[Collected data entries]

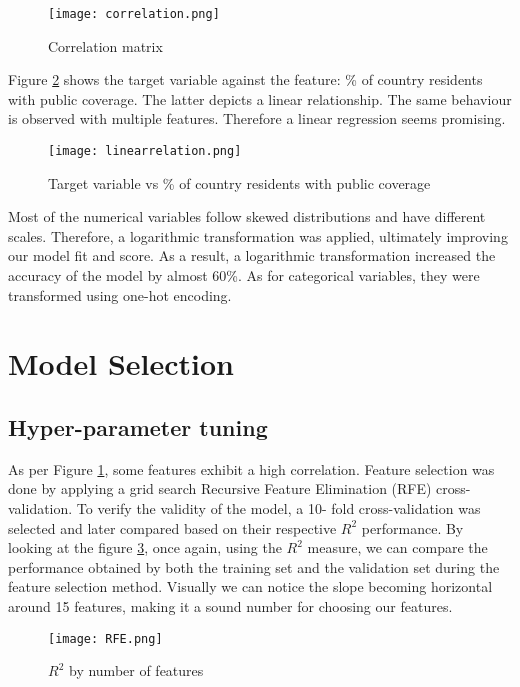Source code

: \documentclass[twocolumn]{article}
\begin{document}
\begin{figure}[h]
    \centering
    \texttt{[image: correlation.png]}
    \caption{Correlation matrix}
    \label{fig:corr}
\end{figure}

Figure \ref{fig:linear} shows the target variable against the feature: \% of country residents with public coverage.  The latter depicts a linear relationship. The same behaviour is observed with multiple features. Therefore a linear regression seems promising.

\begin{figure}[h]
    \centering
    \texttt{[image: linearrelation.png]}
    \caption{Target variable vs \% of country residents with public coverage}
    \label{fig:linear}
\end{figure}

Most of the numerical variables follow skewed distributions and have different scales. Therefore, a logarithmic transformation was applied, ultimately improving our model fit and score. As a result, a logarithmic transformation increased the accuracy of the model by almost 60\%. As for categorical variables, they were transformed using one-hot encoding. 

\section{Model Selection}\label{secmodel}

\subsection{Hyper-parameter tuning} \label{secpar}
As per Figure \ref{fig:corr}, some features exhibit a high correlation. Feature selection was done by applying a grid search Recursive Feature Elimination (RFE) cross-validation. To verify the validity of the model, a 10- fold cross-validation was selected and later compared based on their respective $R^2$ performance. By looking at the figure \ref{fig:rfe}, once again, using the $R^2$ measure, we can compare the performance obtained by both the training set and the validation set during the feature selection method. Visually we can notice the slope becoming horizontal around 15 features, making it a sound number for choosing our features.


\begin{figure}[h]
    \centering
    \texttt{[image: RFE.png]}
    \caption{$R^2$ by number of features}
    \label{fig:rfe}
\end{figure}
\end{document}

### WHAT YOU NEED TO DO
Drop the pictures and reproduce the rest of the data exactly.

### WRITTEN ANSWER
Source code

: \documentclass[twocolumn]{article}
\begin{document}
\begin{figure}[h]
    \centering
    \texttt{[image: correlation.png]}
    \caption{Correlation matrix}
    \label{fig:corr}
\end{figure}

Figure \ref{fig:linear} shows the target variable against the feature: \% of country residents with public coverage.  The latter depicts a linear relationship. The same behaviour is observed with multiple features. Therefore a linear regression seems promising.

\begin{figure}[h]
    \centering
    \texttt{[image: linearrelation.png]}
    \caption{Target variable vs \% of country residents with public coverage}
    \label{fig:linear}
\end{figure}

Most of the numerical variables follow skewed distributions and have different scales. Therefore, a logarithmic transformation was applied, ultimately improving our model fit and score. As a result, a logarithmic transformation increased the accuracy of the model by almost 60\%. As for categorical variables, they were transformed using one-hot encoding. 

\section{Model Selection}\label{secmodel}

\subsection{Hyper-parameter tuning} \label{secpar}
As per Figure \ref{fig:corr}, some features exhibit a high correlation. Feature selection was done by applying a grid search Recursive Feature Elimination (RFE) cross-validation. To verify the validity of the model, a 10- fold cross-validation was selected and later compared based on their respective $R^2$ performance. By looking at the figure \ref{fig:rfe}, once again, using the $R^2$ measure, we can compare the performance obtained by both the training set and the validation set during the feature selection method. Visually we can notice the slope becoming horizontal around 15 features, making it a sound number for choosing our features.


\begin{figure}[h]
    \centering
    \texttt{[image: RFE.png]}
    \caption{$R^2$ by number of features}
    \label{fig:rfe}
\end{figure}
\end{document}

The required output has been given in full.